Who has been looking after the baby? 

And where did they go?


Okay, who gave Lisa Jewell the right to be such a stunning author?!

I kept seeing recommendations for her books all over social media, and whilst I was intrigued, I never got round to reading them. But then I had some book points to spend so I thought, what better time to dip my toe in. But you can’t just dip your toe in the Lisa Jewell world. You leap head first. I devoured this book in one sitting and already have the sequel sitting on my bookshelf waiting to be read. And once I’ve finished that one, I just know I’ll have to order all her previous books.

This didn’t fit in to a single genre for me. It’s a murder mystery, it’s a thriller, it’s psychological and claustrophobic. It’s sort of everything wrapped in one and it’s delightful for it.

It’s full of twists and turns and doesn’t allow you to get comfortable with the characters or the storyline. You’re always second guessing yourself, trying to figure it out at the same time as our protagonists.

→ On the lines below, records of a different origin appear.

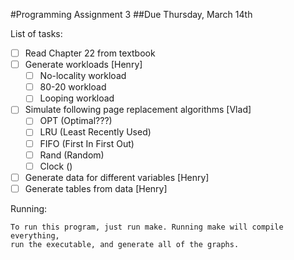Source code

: #Programming Assignment 3
##Due Thursday, March 14th

List of tasks:

- [ ] Read Chapter 22 from textbook
- [ ] Generate workloads [Henry]
    - [ ] No-locality workload
    - [ ] 80-20 workload
    - [ ] Looping workload
- [ ] Simulate following page replacement algorithms [Vlad]
    - [ ] OPT (Optimal???)
    - [ ] LRU (Least Recently Used)
    - [ ] FIFO (First In First Out)
    - [ ] Rand (Random)
    - [ ] Clock ()
- [ ] Generate data for different variables [Henry]
- [ ] Generate tables from data [Henry]

Running:

    To run this program, just run make. Running make will compile everything,
    run the executable, and generate all of the graphs.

I really liked the switching between narrators and time periods. Usually that would confuse me and I often find them unnecessary, but I feel it was vital in this book. Our protagonist Libby doesn’t know her history, so she couldn’t possibly narrate what happened, so we dip into the lives of other families, before it being neatly tied up – or so I thought. Now there’s a sequel out makes me assume there are some things that have been left open, and I’m super excited to unearth these again.

I’ve seen some reviews that negatively talk about the characters, whereas I thought they were the strongest part. This is neither plot heavy or character heavy, it’s both, but I thought the characterisations were fabulous. They’re not brash or over the top, and I think that makes the book even more thrilling, even more claustrophobic, because there’s this quiet terror running through them all and you end up getting sucked into this cruel, twisted world.

I won’t give away the complete plot – even though it’s been out for a few years I don’t want to put big spoilers, because a lot of its joy comes from going in blind – but themes that may seem a bit unbelievable at first glance, have been worked through this very human story so well that you absolutely believe they’re happening.

I’m so glad I finally read this book, in my opinion it thoroughly deserves all the raves it was getting and Lisa Jewell deserves all the praise. I can often find thrillers difficult to follow, but this was clearly set up and I found myself getting completely lost in it and I refused to part with it until I’d finished it. I am eager to know if the sequel is as brilliant – watch this space.